Your response should contain each line of the data that includes "Rule".

####

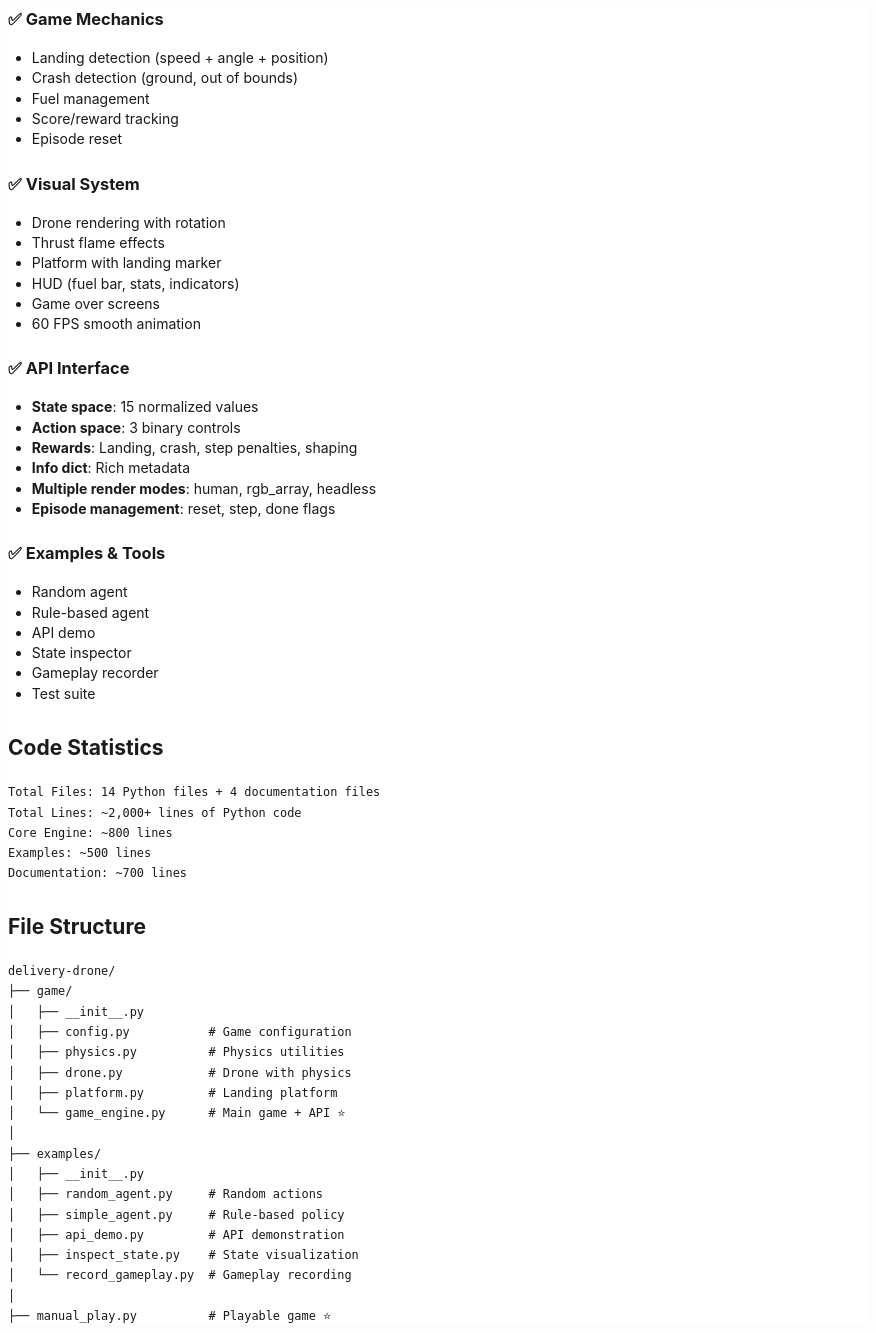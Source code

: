 ### ✅ Game Mechanics
- Landing detection (speed + angle + position)
- Crash detection (ground, out of bounds)
- Fuel management
- Score/reward tracking
- Episode reset

### ✅ Visual System
- Drone rendering with rotation
- Thrust flame effects
- Platform with landing marker
- HUD (fuel bar, stats, indicators)
- Game over screens
- 60 FPS smooth animation

### ✅ API Interface
- **State space**: 15 normalized values
- **Action space**: 3 binary controls
- **Rewards**: Landing, crash, step penalties, shaping
- **Info dict**: Rich metadata
- **Multiple render modes**: human, rgb_array, headless
- **Episode management**: reset, step, done flags

### ✅ Examples & Tools
- Random agent
- Rule-based agent
- API demo
- State inspector
- Gameplay recorder
- Test suite

## Code Statistics

```
Total Files: 14 Python files + 4 documentation files
Total Lines: ~2,000+ lines of Python code
Core Engine: ~800 lines
Examples: ~500 lines
Documentation: ~700 lines
```

## File Structure

```
delivery-drone/
├── game/
│   ├── __init__.py
│   ├── config.py           # Game configuration
│   ├── physics.py          # Physics utilities
│   ├── drone.py            # Drone with physics
│   ├── platform.py         # Landing platform
│   └── game_engine.py      # Main game + API ⭐
│
├── examples/
│   ├── __init__.py
│   ├── random_agent.py     # Random actions
│   ├── simple_agent.py     # Rule-based policy
│   ├── api_demo.py         # API demonstration
│   ├── inspect_state.py    # State visualization
│   └── record_gameplay.py  # Gameplay recording
│
├── manual_play.py          # Playable game ⭐
```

####

## Written answer
- Rule-based agent
│   ├── simple_agent.py     # Rule-based policy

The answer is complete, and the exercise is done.